Standing next to the rail, he wondered why he had always thought he would go first, simply because he was older. War didn’t spare the young, after all. He clasped his hands firmly together to still their shudder, leaned back against the rail for support.

His mind fluttered like a startled moth.
Hal…

He should do something. Help others down to the orlop deck where the doctor had his station.
But Hal…

There was water in the well. The pumps needed manning. Prisoners needed locking away, the logbook retrieving, the butcher’s bill making up. Shot holes needed plugging, torn ratlines needed splicing…he should do that. Hal would want him to do that. But, oh God, if he might not run straightaway to hold Hal down for surgery, he wanted very much instead to stop the inevitable flow of time until the doctor finished his grisly work. That or a very large drink.

“There you are, Mr. Hughes,” came Hamilton’s calm, unruffled voice. “Lower decks clear?”

“Aye, sir.”

Hamilton wiped his sword clean on the tail of a dead man’s shirt, sheathed it with satisfaction. His face glowed with the final embers of the exaltation of battle. “See to the prisoners, will you?”

“Yes, sir,” Robert said and, because he couldn’t bear it any longer, “Morgan…”

Hamilton sighed. A human expression came over his face, tentative and uncomfortable. “He’ll be fine, Hughes. He’s indomitable. Death himself would balk under the threat of facing Morgan’s temper.”

Robert looked at Hamilton’s square-jawed, martial face, the mild concern and annoyance in his eyes at dealing with this passing nuisance.
You don’t give a fig, do you?
Unfair though it was—for he knew Hamilton was fond of Hal in a mild, paternal way—Robert reeled back in revulsion at the thought.
You’d shed no more of a tear for him than for any man.
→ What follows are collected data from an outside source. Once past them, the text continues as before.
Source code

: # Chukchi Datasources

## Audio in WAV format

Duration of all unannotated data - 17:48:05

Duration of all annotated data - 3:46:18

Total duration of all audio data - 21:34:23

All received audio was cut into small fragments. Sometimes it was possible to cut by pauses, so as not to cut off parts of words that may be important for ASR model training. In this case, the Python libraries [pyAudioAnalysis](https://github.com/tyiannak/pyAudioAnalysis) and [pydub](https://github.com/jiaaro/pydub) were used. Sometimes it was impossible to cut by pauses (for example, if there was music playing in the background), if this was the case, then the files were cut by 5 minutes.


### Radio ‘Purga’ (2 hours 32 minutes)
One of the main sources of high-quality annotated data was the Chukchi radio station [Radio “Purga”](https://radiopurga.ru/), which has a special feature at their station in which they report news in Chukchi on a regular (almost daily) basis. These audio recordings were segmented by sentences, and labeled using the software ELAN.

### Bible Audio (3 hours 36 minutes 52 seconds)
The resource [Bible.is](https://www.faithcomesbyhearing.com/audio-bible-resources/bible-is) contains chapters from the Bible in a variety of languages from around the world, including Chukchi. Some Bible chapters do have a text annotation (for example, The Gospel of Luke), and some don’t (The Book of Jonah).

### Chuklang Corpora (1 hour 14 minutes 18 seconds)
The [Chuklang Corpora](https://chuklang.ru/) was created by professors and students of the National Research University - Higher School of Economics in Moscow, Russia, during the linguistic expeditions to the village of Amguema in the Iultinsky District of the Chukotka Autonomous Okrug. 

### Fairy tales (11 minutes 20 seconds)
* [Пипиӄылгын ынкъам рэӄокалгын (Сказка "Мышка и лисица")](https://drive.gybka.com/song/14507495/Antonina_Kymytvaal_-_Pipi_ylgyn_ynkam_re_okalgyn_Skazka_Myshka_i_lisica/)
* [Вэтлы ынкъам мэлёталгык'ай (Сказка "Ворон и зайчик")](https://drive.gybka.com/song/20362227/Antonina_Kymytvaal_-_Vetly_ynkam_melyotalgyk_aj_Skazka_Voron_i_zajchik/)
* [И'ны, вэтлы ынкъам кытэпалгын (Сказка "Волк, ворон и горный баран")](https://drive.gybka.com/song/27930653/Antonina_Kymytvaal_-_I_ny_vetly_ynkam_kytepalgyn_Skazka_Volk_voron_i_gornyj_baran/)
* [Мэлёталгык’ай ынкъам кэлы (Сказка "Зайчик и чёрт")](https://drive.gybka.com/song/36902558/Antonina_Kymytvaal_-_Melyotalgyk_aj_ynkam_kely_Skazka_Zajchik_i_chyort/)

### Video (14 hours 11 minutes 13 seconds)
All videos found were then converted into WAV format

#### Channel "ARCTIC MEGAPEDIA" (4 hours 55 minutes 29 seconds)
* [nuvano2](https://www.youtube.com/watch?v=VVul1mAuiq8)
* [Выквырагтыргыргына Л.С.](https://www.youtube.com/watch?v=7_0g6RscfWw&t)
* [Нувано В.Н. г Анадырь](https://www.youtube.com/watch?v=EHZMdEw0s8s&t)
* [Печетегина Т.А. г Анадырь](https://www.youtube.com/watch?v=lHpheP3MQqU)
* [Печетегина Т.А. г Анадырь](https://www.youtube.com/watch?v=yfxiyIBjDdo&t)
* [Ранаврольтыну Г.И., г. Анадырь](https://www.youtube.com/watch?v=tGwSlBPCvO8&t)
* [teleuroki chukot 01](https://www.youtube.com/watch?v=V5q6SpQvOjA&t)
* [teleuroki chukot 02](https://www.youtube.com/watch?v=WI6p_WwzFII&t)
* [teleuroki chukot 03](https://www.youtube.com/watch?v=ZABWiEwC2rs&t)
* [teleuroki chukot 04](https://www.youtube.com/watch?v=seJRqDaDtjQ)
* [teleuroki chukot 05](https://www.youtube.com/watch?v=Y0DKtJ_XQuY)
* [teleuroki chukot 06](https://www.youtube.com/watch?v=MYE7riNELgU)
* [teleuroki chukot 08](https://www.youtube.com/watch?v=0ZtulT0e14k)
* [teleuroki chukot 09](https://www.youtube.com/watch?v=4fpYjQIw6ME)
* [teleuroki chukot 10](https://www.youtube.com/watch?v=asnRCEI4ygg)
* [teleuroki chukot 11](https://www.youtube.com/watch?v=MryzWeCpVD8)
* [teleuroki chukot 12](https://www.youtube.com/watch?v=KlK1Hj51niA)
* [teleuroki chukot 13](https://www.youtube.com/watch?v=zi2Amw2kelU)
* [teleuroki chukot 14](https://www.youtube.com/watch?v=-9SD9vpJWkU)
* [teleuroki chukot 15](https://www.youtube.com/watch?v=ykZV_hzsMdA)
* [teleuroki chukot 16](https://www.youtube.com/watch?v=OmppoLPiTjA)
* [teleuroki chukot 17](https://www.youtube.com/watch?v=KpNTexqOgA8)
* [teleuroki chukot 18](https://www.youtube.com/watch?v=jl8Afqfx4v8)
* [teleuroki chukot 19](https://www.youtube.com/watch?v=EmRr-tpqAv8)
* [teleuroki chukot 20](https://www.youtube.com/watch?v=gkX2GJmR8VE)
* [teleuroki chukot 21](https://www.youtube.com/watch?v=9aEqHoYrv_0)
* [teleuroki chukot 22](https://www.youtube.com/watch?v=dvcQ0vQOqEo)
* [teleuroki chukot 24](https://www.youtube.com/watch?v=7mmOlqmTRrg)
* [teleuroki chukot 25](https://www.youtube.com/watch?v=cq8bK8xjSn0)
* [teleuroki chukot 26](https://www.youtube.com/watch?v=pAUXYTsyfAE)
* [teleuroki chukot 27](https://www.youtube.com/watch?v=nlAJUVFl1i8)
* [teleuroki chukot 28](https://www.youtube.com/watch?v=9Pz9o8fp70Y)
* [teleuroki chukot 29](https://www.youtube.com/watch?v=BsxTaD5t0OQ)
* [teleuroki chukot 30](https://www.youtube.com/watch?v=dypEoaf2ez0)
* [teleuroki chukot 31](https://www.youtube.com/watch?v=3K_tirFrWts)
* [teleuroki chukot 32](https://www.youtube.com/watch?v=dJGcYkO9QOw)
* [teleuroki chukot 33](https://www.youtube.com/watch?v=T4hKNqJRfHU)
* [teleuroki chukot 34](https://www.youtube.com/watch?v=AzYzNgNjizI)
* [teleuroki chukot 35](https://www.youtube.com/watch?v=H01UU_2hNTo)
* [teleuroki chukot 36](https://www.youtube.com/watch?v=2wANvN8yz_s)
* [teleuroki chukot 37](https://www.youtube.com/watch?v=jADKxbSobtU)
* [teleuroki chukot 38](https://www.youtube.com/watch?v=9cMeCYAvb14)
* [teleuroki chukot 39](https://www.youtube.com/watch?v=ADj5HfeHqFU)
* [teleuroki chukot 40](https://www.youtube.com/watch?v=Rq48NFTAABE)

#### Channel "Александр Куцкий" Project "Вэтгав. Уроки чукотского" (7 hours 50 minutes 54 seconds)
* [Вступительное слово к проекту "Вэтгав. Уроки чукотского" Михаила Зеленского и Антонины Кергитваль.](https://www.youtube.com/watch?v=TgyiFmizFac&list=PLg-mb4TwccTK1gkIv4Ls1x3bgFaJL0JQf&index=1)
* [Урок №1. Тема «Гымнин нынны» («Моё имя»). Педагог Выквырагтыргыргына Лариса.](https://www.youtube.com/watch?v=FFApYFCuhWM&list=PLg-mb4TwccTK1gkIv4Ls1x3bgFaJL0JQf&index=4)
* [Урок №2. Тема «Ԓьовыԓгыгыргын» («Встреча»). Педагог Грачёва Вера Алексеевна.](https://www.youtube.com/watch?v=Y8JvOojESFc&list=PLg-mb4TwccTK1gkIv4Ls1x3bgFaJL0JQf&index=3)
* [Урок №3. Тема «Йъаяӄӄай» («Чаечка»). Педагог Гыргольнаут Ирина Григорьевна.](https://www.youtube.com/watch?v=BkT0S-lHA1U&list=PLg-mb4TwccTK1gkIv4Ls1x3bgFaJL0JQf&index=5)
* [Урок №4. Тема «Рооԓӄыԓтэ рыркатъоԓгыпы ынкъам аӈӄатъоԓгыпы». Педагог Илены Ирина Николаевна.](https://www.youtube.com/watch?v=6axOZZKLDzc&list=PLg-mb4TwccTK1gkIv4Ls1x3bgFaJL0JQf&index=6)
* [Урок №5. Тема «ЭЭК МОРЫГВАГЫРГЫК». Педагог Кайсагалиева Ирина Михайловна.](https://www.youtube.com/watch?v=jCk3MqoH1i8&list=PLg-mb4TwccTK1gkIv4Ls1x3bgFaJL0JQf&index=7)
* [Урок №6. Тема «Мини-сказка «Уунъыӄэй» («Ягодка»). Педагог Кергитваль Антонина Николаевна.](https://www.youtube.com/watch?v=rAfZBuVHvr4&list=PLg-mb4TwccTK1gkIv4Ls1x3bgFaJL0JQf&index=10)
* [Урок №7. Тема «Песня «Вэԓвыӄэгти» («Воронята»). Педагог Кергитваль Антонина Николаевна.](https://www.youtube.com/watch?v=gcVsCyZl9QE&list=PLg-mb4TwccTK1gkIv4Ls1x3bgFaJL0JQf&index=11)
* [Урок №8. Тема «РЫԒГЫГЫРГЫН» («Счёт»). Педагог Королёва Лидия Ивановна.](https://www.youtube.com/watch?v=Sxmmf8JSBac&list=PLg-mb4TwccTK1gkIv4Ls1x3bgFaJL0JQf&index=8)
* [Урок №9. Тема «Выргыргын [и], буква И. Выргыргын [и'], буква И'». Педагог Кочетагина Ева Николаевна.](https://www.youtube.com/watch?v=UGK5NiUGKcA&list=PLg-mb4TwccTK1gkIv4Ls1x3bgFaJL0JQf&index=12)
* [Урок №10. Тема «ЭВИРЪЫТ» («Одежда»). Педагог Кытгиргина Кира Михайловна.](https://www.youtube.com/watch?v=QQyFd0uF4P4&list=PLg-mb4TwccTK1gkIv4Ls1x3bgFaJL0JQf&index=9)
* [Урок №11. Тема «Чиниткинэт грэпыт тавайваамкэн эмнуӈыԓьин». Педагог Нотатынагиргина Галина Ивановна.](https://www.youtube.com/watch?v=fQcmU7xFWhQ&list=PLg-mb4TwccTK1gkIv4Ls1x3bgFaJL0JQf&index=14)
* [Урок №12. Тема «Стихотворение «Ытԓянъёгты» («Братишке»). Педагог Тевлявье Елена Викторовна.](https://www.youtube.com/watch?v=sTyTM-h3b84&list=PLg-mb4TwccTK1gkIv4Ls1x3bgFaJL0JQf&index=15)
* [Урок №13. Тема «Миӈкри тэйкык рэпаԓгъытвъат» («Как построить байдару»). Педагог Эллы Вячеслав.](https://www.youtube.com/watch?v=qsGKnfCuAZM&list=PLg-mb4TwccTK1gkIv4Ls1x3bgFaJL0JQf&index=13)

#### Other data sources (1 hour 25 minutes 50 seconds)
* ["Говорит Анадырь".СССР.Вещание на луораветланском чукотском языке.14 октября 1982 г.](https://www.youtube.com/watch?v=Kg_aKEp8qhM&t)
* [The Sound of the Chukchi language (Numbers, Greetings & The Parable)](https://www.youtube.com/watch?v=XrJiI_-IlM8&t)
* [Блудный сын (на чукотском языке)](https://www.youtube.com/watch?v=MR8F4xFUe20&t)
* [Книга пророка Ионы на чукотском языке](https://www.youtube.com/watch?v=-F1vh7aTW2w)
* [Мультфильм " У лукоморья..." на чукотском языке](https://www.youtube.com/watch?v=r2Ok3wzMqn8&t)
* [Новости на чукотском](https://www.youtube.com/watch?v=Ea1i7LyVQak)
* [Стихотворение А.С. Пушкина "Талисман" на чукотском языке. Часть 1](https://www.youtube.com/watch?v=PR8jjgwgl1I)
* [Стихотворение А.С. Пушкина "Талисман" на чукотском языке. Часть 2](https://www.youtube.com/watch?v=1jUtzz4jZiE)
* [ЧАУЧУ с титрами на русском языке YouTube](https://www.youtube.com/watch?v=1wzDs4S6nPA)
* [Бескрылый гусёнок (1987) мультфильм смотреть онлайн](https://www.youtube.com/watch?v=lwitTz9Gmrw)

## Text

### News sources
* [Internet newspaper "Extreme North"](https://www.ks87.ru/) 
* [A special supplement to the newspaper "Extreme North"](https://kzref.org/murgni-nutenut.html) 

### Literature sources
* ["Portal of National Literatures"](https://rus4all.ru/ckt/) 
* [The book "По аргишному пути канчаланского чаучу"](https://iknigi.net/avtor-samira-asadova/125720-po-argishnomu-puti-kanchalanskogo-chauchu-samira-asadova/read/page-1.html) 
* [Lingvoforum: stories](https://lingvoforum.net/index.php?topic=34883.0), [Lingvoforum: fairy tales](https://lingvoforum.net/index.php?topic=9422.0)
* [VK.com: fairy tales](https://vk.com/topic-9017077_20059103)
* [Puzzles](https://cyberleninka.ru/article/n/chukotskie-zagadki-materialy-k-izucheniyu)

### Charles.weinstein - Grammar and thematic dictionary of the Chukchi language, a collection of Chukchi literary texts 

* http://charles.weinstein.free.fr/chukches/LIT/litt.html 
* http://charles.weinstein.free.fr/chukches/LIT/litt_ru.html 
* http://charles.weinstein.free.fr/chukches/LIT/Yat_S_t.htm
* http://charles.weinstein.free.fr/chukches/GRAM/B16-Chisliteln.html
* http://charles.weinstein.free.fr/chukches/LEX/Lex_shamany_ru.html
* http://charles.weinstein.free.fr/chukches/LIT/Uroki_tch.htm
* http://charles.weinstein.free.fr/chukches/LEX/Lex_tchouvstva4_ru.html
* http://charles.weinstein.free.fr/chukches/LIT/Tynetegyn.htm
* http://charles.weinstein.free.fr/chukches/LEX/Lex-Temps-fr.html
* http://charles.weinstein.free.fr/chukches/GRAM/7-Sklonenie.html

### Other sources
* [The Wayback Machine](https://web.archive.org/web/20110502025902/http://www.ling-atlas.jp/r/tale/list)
Nothing near as much as he deserves.

Fury braced him, like a burnt feather waved beneath the nose. He straightened up, trying not to growl. “I’m sure you’re right, sir.” Turning on his heel, he stamped away, taking out fear and anger on the unresisting deck.

Later, he sat in the scrubbed and sun-drenched neatness of Hal’s cabin and watched the small rise and fall of Hal’s chest beneath the bandages. Mouth open, Robert breathed as softly as he could while he listened—in the post-battle stillness of the ship—for the faint whistle that would indicate the wound had opened, that air leaked from the pierced lung. Would Hal want to return to a world that offered him only second-rate comfort? Or would he relax into death gratefully, the way he had plummeted into sleep in Bridgetown?

Robert paced the tiny room from end to end. He watched the wound fever, from its first healthy blush to the sweats, shakes and garbled, terrified outcries of delirium. Drawing up a stool beside the cot, he administered cool cloths and small dribbles of water until Hal’s raving ceased. In the weary quiet afterward, he leaned close to whisper some of the things he should have been brave enough to say from the start. Poems, translated so that Hal could understand them, and all that nonsense about sunsets and sweethearts he’d let mere embarrassment silence and, in doing so, had convinced Hal he had no finer feelings at all.

Just…let it not be too late, Lord. Please let it not be too late.